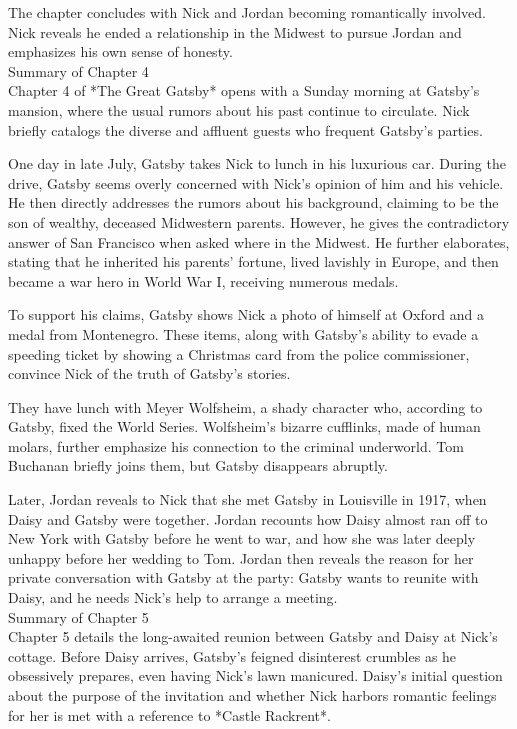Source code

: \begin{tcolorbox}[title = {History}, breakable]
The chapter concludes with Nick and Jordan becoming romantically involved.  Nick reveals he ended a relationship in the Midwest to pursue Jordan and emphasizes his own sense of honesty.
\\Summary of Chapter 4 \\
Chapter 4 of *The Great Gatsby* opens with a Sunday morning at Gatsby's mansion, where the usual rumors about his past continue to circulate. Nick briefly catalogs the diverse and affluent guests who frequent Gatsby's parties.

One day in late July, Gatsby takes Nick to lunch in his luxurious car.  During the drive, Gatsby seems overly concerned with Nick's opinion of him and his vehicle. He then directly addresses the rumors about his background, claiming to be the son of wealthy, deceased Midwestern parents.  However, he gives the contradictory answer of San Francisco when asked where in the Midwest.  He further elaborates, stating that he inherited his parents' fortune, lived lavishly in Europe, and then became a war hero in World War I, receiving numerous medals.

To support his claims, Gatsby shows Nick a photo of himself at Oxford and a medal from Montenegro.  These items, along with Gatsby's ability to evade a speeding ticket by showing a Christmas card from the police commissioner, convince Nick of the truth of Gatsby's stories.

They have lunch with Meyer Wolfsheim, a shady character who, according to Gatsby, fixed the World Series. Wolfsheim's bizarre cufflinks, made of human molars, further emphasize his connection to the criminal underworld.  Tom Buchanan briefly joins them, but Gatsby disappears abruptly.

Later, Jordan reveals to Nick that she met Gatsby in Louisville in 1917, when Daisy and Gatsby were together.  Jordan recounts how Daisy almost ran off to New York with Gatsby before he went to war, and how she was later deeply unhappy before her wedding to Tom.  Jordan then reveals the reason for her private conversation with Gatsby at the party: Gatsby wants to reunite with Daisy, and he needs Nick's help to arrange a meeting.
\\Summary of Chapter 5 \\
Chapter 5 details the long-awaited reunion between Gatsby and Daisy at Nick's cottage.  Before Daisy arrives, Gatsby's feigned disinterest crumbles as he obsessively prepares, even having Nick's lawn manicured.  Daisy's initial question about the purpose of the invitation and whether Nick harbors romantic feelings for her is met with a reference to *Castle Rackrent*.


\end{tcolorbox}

...

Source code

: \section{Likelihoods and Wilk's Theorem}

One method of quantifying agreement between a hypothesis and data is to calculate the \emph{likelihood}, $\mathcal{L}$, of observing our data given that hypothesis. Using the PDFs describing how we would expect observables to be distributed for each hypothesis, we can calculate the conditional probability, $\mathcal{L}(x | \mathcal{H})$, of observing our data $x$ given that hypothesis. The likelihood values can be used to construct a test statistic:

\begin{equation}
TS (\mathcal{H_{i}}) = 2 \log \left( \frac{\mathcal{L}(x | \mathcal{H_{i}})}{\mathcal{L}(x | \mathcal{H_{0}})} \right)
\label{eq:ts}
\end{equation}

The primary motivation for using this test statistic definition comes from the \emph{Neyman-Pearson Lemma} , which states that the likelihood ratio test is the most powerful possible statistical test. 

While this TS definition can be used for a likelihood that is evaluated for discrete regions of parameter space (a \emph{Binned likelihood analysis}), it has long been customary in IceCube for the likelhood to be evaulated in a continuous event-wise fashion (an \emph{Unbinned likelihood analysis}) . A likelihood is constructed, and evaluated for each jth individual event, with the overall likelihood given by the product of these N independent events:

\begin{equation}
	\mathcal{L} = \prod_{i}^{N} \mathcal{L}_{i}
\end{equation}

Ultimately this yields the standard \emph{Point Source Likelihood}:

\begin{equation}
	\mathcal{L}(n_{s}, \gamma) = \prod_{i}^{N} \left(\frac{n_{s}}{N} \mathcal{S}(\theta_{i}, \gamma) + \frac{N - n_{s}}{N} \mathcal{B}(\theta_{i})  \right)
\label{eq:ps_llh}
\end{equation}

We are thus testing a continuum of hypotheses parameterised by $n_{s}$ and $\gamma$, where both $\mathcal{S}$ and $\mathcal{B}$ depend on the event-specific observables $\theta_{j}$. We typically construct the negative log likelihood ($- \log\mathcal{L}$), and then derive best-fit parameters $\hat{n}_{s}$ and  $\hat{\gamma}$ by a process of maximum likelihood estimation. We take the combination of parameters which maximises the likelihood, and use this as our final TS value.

==

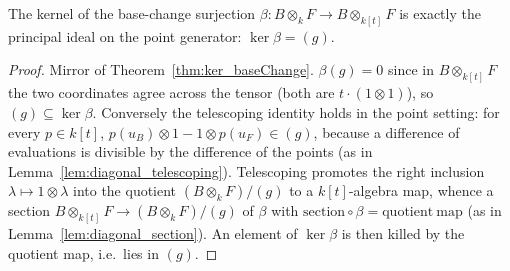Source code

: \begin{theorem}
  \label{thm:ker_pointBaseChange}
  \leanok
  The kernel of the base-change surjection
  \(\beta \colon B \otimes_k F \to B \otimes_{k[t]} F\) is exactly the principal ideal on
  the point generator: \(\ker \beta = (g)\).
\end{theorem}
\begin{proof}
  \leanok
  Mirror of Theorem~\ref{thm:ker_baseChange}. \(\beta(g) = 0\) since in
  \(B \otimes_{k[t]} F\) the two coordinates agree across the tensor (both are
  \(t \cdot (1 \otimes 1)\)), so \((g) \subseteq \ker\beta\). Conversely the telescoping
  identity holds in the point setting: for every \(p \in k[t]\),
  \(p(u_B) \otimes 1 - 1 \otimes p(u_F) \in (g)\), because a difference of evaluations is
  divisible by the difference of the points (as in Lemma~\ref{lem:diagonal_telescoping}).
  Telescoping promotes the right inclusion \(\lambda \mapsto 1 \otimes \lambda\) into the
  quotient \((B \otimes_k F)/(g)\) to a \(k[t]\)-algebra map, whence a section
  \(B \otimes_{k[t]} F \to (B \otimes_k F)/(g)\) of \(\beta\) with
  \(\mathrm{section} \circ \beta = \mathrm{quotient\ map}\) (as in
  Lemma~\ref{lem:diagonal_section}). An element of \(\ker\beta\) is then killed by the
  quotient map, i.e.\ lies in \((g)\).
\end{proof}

PROBLEM: Say how many lines in the data above contain the string "left", and give no other output.

RESPONSE AREA: 2